HELSINKI — A large rocket stage used to launch the final module for China’s space station made an uncontrolled reentry into the atmosphere Friday after precautionary airspace closures took effect in southern Europe.

The roughly 21-metric-ton dry mass Long March 5B rocket stage reentered over the south-central Pacific Ocean at 6:01 a.m. Eastern (10:01 UTC) Nov. 4, according to the U.S. Space Command, just over four days after its launch.

The reentry event had been tracked by U.S. and European authorities which provided predictions for the reentry.
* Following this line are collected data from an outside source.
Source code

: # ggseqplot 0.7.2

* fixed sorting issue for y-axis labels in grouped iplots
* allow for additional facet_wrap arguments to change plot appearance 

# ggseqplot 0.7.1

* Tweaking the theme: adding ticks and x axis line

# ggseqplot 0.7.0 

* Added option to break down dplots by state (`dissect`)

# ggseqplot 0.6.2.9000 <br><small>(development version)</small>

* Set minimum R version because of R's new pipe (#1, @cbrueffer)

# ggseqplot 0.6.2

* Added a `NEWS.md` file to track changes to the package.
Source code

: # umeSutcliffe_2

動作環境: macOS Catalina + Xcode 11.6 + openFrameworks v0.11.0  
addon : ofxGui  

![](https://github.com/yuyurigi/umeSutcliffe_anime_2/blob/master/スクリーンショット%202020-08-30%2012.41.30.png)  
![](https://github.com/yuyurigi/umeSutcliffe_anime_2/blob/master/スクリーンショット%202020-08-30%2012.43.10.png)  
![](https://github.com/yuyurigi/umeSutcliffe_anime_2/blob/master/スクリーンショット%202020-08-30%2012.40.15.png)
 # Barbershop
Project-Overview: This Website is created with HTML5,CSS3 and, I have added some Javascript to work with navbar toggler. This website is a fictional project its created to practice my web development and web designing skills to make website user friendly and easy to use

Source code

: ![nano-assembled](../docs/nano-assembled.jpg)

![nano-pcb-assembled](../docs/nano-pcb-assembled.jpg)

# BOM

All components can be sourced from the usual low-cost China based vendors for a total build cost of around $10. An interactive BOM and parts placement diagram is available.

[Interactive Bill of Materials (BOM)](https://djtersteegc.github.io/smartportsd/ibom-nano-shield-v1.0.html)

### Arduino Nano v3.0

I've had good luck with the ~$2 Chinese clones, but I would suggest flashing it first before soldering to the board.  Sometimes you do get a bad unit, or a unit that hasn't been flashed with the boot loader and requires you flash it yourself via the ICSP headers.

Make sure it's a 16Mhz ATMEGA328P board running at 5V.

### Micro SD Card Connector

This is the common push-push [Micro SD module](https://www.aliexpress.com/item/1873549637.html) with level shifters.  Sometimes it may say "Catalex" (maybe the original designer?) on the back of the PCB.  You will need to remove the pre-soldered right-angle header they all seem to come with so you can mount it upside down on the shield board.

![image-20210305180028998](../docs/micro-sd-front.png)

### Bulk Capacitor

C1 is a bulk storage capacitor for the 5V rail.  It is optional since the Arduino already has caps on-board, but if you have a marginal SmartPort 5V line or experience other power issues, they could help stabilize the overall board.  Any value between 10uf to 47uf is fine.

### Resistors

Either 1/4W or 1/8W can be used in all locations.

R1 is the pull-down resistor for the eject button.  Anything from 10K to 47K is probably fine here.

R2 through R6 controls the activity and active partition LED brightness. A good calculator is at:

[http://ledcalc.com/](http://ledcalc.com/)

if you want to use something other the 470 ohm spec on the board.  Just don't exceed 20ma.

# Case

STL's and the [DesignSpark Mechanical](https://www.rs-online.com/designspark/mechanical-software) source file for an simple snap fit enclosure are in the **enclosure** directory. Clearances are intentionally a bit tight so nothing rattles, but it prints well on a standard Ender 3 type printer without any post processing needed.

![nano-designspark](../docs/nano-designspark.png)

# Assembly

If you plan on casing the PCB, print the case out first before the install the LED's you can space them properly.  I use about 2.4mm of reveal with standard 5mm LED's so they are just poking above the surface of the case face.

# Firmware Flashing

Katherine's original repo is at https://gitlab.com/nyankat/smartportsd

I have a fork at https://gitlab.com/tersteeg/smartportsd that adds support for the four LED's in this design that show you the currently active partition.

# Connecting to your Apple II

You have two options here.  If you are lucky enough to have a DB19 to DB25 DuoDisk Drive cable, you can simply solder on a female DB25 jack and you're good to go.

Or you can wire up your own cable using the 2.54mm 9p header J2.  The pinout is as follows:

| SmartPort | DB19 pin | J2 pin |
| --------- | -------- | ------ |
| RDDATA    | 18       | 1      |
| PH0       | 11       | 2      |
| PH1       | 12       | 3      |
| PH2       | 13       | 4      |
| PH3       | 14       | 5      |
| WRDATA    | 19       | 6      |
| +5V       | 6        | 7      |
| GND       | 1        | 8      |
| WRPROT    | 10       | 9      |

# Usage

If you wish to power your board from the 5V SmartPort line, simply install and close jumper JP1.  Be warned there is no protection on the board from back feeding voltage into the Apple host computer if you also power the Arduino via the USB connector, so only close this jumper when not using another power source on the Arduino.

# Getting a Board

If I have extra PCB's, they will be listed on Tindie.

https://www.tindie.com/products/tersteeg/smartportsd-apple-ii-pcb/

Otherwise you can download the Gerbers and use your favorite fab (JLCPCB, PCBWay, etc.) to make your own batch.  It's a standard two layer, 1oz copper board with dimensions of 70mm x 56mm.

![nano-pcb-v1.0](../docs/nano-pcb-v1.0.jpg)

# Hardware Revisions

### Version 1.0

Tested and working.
China’s human spaceflight agency, CMSA, regularly released orbital data updates for the rocket stage but provided no predictions. 

China launched the third and final module for its Tiangong space station with the fourth Long March 5B rocket Oct. 31. The Mengtian module successfully docked with the station 13 hours later.

As with China’s previous space station module launches, the Long March 5B first stage also acts as the upper stage for the mission and entered orbit, which is exceptional in international spaceflight. 

The stage reentered over the Pacific Ocean but not before causing issues for air traffic in Europe, due in part to the uncertainty in predicting reentry events.

A section of airspace over northern Spain was closed early Friday based on a bulletin issued by the European Aviation Safety Agency (EASA) Nov. 3 based on predictions from the EU Space Surveillance and Tracking (EUSST). France also closed airspace south of Corsica from 9:30 to 10:30 a.m. local time.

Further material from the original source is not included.